= TASK BRIEF =
The lines to transcribe begin with the one containing "- Project w: jwsfiojosdif" and end with the last line below; reproduce them exactly, without the pictures.

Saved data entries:
# # # # #

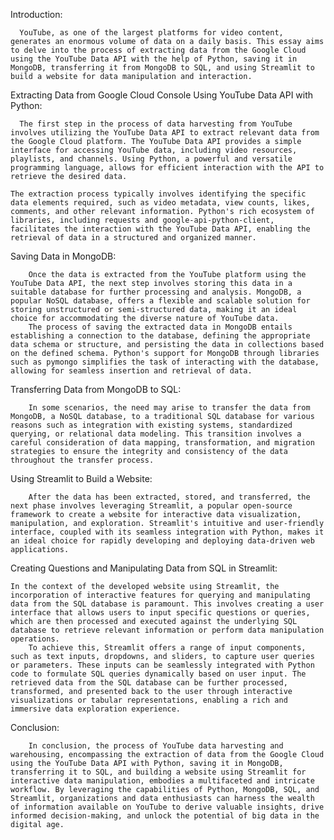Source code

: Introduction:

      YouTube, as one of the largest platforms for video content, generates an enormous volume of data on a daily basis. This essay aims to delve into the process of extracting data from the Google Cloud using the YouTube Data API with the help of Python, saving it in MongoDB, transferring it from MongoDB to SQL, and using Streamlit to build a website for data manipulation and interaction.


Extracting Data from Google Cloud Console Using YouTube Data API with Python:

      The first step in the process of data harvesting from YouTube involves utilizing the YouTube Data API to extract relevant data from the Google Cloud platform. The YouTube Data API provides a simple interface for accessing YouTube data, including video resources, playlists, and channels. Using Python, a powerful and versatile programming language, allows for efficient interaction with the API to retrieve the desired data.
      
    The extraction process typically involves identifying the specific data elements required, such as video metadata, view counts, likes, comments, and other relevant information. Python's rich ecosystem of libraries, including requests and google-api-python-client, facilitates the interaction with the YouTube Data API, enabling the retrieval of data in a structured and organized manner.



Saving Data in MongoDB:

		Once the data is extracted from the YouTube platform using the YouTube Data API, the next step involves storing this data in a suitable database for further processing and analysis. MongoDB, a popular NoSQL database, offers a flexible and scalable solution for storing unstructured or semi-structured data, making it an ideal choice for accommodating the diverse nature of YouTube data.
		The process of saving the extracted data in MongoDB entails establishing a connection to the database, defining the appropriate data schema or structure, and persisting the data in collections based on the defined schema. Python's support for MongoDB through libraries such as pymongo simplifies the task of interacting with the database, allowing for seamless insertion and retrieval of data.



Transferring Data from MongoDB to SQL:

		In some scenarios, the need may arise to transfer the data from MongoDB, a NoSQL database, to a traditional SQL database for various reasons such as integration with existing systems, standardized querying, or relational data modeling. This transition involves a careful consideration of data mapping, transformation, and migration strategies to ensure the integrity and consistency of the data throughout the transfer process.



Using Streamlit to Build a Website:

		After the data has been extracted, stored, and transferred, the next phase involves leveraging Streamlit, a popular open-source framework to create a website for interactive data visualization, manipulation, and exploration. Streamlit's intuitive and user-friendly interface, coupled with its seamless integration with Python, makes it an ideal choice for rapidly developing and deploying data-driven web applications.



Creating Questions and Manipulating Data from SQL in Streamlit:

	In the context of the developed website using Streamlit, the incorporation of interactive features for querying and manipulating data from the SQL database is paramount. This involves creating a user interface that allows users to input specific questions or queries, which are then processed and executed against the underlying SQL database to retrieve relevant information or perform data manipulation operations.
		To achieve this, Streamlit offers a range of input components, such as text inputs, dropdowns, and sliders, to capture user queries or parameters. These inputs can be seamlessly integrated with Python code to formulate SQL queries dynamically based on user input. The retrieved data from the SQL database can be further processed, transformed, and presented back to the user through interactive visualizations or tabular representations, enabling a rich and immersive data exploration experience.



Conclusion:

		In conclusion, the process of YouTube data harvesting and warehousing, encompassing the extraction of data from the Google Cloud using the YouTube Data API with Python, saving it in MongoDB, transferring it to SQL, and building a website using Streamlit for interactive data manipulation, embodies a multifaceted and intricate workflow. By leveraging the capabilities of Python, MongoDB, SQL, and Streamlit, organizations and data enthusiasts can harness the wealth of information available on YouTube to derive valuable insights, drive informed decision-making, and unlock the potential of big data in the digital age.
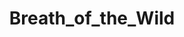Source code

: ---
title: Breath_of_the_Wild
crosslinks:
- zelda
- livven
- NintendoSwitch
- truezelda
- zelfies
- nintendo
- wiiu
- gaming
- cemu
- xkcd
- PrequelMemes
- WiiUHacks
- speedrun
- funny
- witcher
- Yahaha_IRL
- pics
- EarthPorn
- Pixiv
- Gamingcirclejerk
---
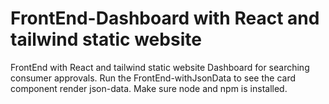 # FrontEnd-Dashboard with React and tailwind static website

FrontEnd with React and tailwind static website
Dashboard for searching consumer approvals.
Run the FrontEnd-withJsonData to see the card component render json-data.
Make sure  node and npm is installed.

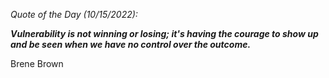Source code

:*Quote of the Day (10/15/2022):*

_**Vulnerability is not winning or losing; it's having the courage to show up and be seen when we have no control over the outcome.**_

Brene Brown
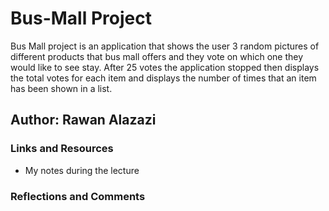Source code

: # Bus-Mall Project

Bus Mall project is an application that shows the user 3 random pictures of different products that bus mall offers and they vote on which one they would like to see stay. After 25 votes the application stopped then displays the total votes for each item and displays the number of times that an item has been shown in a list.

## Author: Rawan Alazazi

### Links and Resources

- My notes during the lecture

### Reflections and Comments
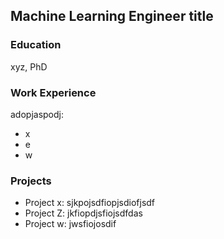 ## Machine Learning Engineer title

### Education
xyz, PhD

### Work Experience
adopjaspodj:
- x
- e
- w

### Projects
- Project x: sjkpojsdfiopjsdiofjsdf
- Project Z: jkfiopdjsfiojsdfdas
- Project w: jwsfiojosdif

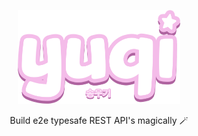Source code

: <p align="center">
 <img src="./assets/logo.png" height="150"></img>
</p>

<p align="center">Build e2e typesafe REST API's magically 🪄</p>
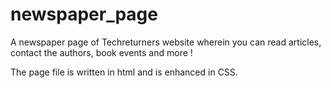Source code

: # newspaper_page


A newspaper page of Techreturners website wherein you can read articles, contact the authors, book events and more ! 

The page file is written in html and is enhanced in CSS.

# # # # #

= EXERCISE RESPONSE =
- Project w: jwsfiojosdif

Source code

: <p align="center">
 <img src="./assets/logo.png" height="150"></img>
</p>

<p align="center">Build e2e typesafe REST API's magically 🪄</p>
Source code

: # newspaper_page


A newspaper page of Techreturners website wherein you can read articles, contact the authors, book events and more ! 

The page file is written in html and is enhanced in CSS.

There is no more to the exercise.